▶ [EXERCISE INSTRUCTIONS] Copy, word for word, the lines below from the one containing "Graph Attention Network" up to and including the one containing "## 1. Inputs", with pictures left out.

▶ [INPUT]

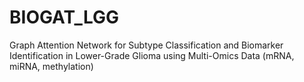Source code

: # BIOGAT_LGG
Graph Attention Network for Subtype Classification and Biomarker Identification in Lower-Grade Glioma using Multi-Omics Data (mRNA, miRNA, methylation)
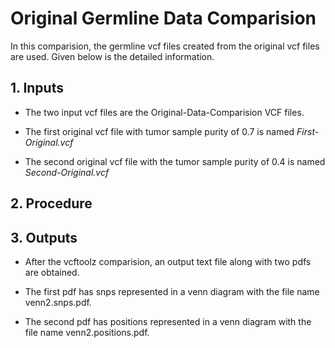 # Original Germline Data Comparision

In this comparision, the germline vcf files created from the original vcf files are used. Given below is the detailed information.

## 1. Inputs

* The two input vcf files are the Original-Data-Comparision VCF files.

* The first original vcf file with tumor sample purity of 0.7 is named *First-Original.vcf*

* The second original vcf file with the tumor sample purity of 0.4 is named *Second-Original.vcf*

## 2. Procedure

## 3. Outputs

* After the vcftoolz comparision, an output text file along with two pdfs are obtained.

* The first pdf has snps represented in a venn diagram with the file name venn2.snps.pdf.

* The second pdf has positions represented in a venn diagram with the file name venn2.positions.pdf.
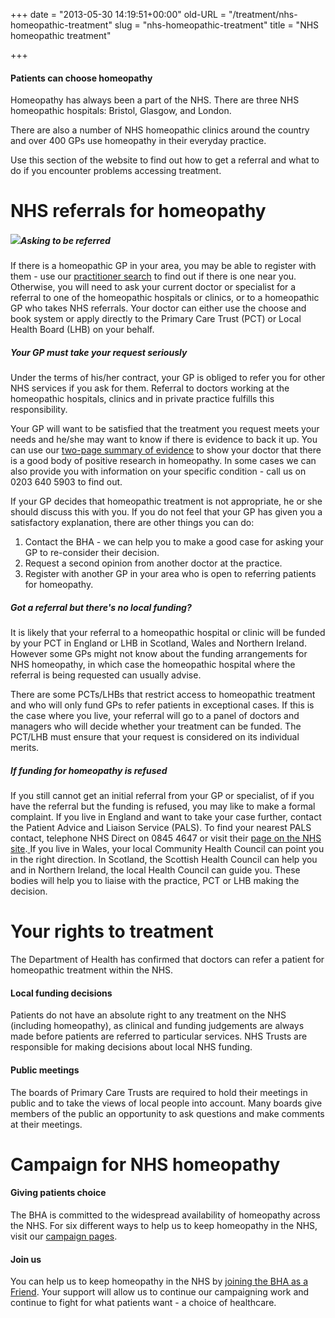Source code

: +++
date = "2013-05-30 14:19:51+00:00"
old-URL = "/treatment/nhs-homeopathic-treatment"
slug = "nhs-homeopathic-treatment"
title = "NHS homeopathic treatment"

+++

#### Patients can choose homeopathy

Homeopathy has always been a part of the NHS. There are three NHS homeopathic hospitals: Bristol, Glasgow, and London.

There are also a number of NHS homeopathic clinics around the country and over 400 GPs use homeopathy in their everyday practice.

Use this section of the website to find out how to get a referral and what to do if you encounter problems accessing treatment.

# NHS referrals for homeopathy

##### ![](https://res.cloudinary.com/homeopathyuk/v1557403245/bha/nhs-homeopathic-treatment.jpg)Asking to be referred

If there is a homeopathic GP in your area, you may be able to register with them - use our [practitioner search](http://localhost/find-a-homeopath/find-a-homeopath/) to find out if there is one near you. Otherwise, you will need to ask your current doctor or specialist for a referral to one of the homeopathic hospitals or clinics, or to a homeopathic GP who takes NHS referrals. Your doctor can either use the choose and book system or apply directly to the Primary Care Trust (PCT) or Local Health Board (LHB) on your behalf.

##### Your GP must take your request seriously

Under the terms of his/her contract, your GP is obliged to refer you for other NHS services if you ask for them. Referral to doctors working at the homeopathic hospitals, clinics and in private practice fulfills this responsibility.

Your GP will want to be satisfied that the treatment you request meets your needs and he/she may want to know if there is evidence to back it up. You can use our [two-page summary of evidence](http://facultyofhomeopathy.org/wp-content/uploads/2016/03/2-page-evidence-summary-for-homeopathy.pdf) to show your doctor that there is a good body of positive research in homeopathy. In some cases we can also provide you with information on your specific condition - call us on 0203 640 5903 to find out.

If your GP decides that homeopathic treatment is not appropriate, he or she should discuss this with you. If you do not feel that your GP has given you a satisfactory explanation, there are other things you can do:

1. Contact the BHA - we can help you to make a good case for asking your GP to re-consider their decision.
2. Request a second opinion from another doctor at the practice.
3. Register with another GP in your area who is open to referring patients for homeopathy.

##### Got a referral but there's no local funding?

It is likely that your referral to a homeopathic hospital or clinic will be funded by your PCT in England or LHB in Scotland, Wales and Northern Ireland. However some GPs might not know about the funding arrangements for NHS homeopathy, in which case the homeopathic hospital where the referral is being requested can usually advise.

There are some PCTs/LHBs that restrict access to homeopathic treatment and who will only fund GPs to refer patients in exceptional cases. If this is the case where you live, your referral will go to a panel of doctors and managers who will decide whether your treatment can be funded. The PCT/LHB must ensure that your request is considered on its individual merits.

##### If funding for homeopathy is refused

If you still cannot get an initial referral from your GP or specialist, of if you have the referral but the funding is refused, you may like to make a formal complaint. If you live in England and want to take your case further, contact the Patient Advice and Liaison Service (PALS). To find your nearest PALS contact, telephone NHS Direct on 0845 4647 or visit their [page on the NHS site](http://www.nhs.uk/Service-Search/Patient%20advice%20and%20liaison%20services%20(PALS)/LocationSearch/363).[
](http://www.pals.nhs.uk/)
If you live in Wales, your local Community Health Council can point you in the right direction. In Scotland, the Scottish Health Council can help you and in Northern Ireland, the local Health Council can guide you. These bodies will help you to liaise with the practice, PCT or LHB making the decision.

# Your rights to treatment

The Department of Health has confirmed that doctors can refer a patient for homeopathic treatment within the NHS.

#### Local funding decisions

Patients do not have an absolute right to any treatment on the NHS (including homeopathy), as clinical and funding judgements are always made before patients are referred to particular services. NHS Trusts are responsible for making decisions about local NHS funding.

#### Public meetings

The boards of Primary Care Trusts are required to hold their meetings in public and to take the views of local people into account. Many boards give members of the public an opportunity to ask questions and make comments at their meetings.

# Campaign for NHS homeopathy

#### Giving patients choice

The BHA is committed to the widespread availability of homeopathy across the NHS. For six different ways to help us to keep homeopathy in the NHS, visit our [campaign pages](http://localhost/find-a-homeopath/campaign-for-nhs-homeopathy/).

#### Join us

You can help us to keep homeopathy in the NHS by [joining the BHA as a Friend](http://localhost/charity/support-the-bha/). Your support will allow us to continue our campaigning work and continue to fight for what patients want - a choice of healthcare.
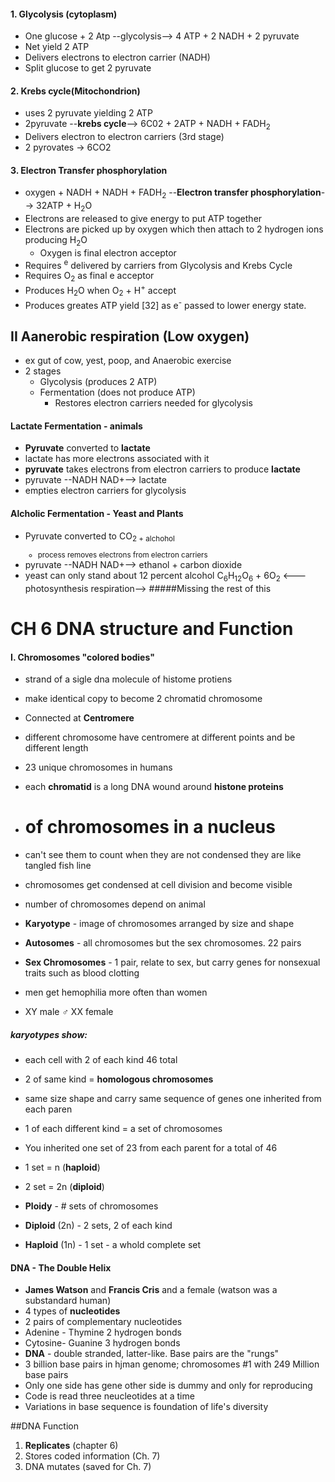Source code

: #### 1. Glycolysis (cytoplasm)
  * One glucose + 2 Atp --glycolysis--> 4 ATP + 2 NADH + 2 pyruvate
  * Net yield 2 ATP
  * Delivers electrons to electron carrier (NADH)
  * Split glucose to get 2 pyruvate

#### 2. Krebs cycle(__Mitochondrion__)
* uses 2 pyruvate yielding 2 ATP
* 2pyruvate --__krebs cycle__--> 6C02 + 2ATP + NADH + FADH<sub>2</sub>
* Delivers electron to electron carriers (3rd stage)
* 2 pyrovates -> 6CO2

#### 3. Electron Transfer phosphorylation
* oxygen + NADH + NADH + FADH<sub>2</sub> --__Electron transfer phosphorylation__--> 32ATP + H<sub>2</sub>O 
* Electrons are released to give energy to put ATP together
* Electrons are picked up by oxygen which then attach to 2 hydrogen ions producing H<sub>2</sub>O
  * Oxygen is final electron acceptor
* Requires <sup>e</sup> delivered by carriers from Glycolysis and Krebs Cycle
* Requires O<sub>2</sub> as final e acceptor
* Produces H<sub>2</sub>O when O<sub>2</sub> + H<sup>+</sup> accept 
* Produces greates ATP yield [32] as e<sup>-</sup> passed to lower energy state.

## II Aanerobic respiration (Low oxygen)
* ex gut of cow, yest, poop, and Anaerobic exercise
* 2 stages  
  * Glycolysis (produces 2 ATP)
  * Fermentation (does not produce ATP)
    * Restores electron carriers needed for glycolysis
  
#### __Lactate Fermentation__ - animals
  * __Pyruvate__ converted to __lactate__
  * lactate has more electrons associated with it
  * __pyruvate__ takes electrons from electron carriers to produce __lactate__
  * pyruvate --NADH NAD+--> lactate
  * empties electron carriers for glycolysis

#### Alcholic Fermentation - Yeast and Plants
* Pyruvate converted to CO<sub>2 + alchohol
  * process removes electrons from electron carriers
* pyruvate --NADH NAD+--> ethanol + carbon dioxide
* yeast can only stand about 12 percent alcohol
C<sub>6</sub>H<sub>12</sub>O<sub>6</sub> + 6O<sub>2</sub> <---photosynthesis  respiration--> #####Missing  the rest of this




# CH 6 DNA structure and Function

#### I. Chromosomes "colored bodies"
* strand of a sigle dna molecule of histome protiens
* make identical copy to become 2 chromatid chromosome
* Connected at __Centromere__
* different chromosome have centromere at different points and be different length
* 23 unique chromosomes in humans


* each __chromatid__ is a long DNA wound around __histone proteins__
* # of chromosomes in a nucleus
 * can't see them to count when they are not condensed they are like tangled fish line
 * chromosomes get condensed at cell division and become visible
 * number of chromosomes depend on animal
 * __Karyotype__ - image of chromosomes arranged by size and shape
 * __Autosomes__ - all chromosomes but the sex chromosomes. 22 pairs
 * __Sex Chromosomes__ - 1 pair, relate to sex, but  carry genes for nonsexual traits such as blood clotting
  * men get hemophilia more often than women
 * XY male &#9794;  XX female 
 
 ##### karyotypes show:
  * each cell with 2 of each kind 46 total
  * 2 of same kind = __homologous chromosomes__
   * same size shape and carry same sequence of genes one inherited from each paren
  * 1 of each different kind = a set of chromosomes 
   *  You inherited one set of 23 from each parent for a total of 46
 
  * 1 set = n (__haploid__)
  * 2 set = 2n (__diploid__)
  * __Ploidy__ - # sets of chromosomes
   * __Diploid__ (2n) - 2 sets, 2 of each kind
   * __Haploid__ (1n) - 1 set - a whold complete set

#### DNA - The Double Helix
* __James Watson__ and __Francis Cris__ and a female (watson was a substandard human)
* 4 types of __nucleotides__
* 2 pairs of complementary nucleotides
 * Adenine - Thymine 2 hydrogen bonds
 * Cytosine- Guanine 3 hydrogen bonds
* __DNA__ - double stranded, latter-like. Base pairs are the "rungs"
* 3 billion base pairs in hjman genome; chromosomes #1 with 249 Million base pairs
* Only one side has gene other side is dummy and only for reproducing
* Code is read three neucleotides at a time
* Variations in base sequence is foundation of life's diversity

##DNA Function
1. __Replicates__ (chapter 6)
2. Stores coded information (Ch. 7)
3. DNA mutates (saved for Ch. 7)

▶ [SOLUTION TO THIS EXERCISE]
Graph Attention Network for Subtype Classification and Biomarker Identification in Lower-Grade Glioma using Multi-Omics Data (mRNA, miRNA, methylation)
 # Original Germline Data Comparision

In this comparision, the germline vcf files created from the original vcf files are used. Given below is the detailed information.

## 1. Inputs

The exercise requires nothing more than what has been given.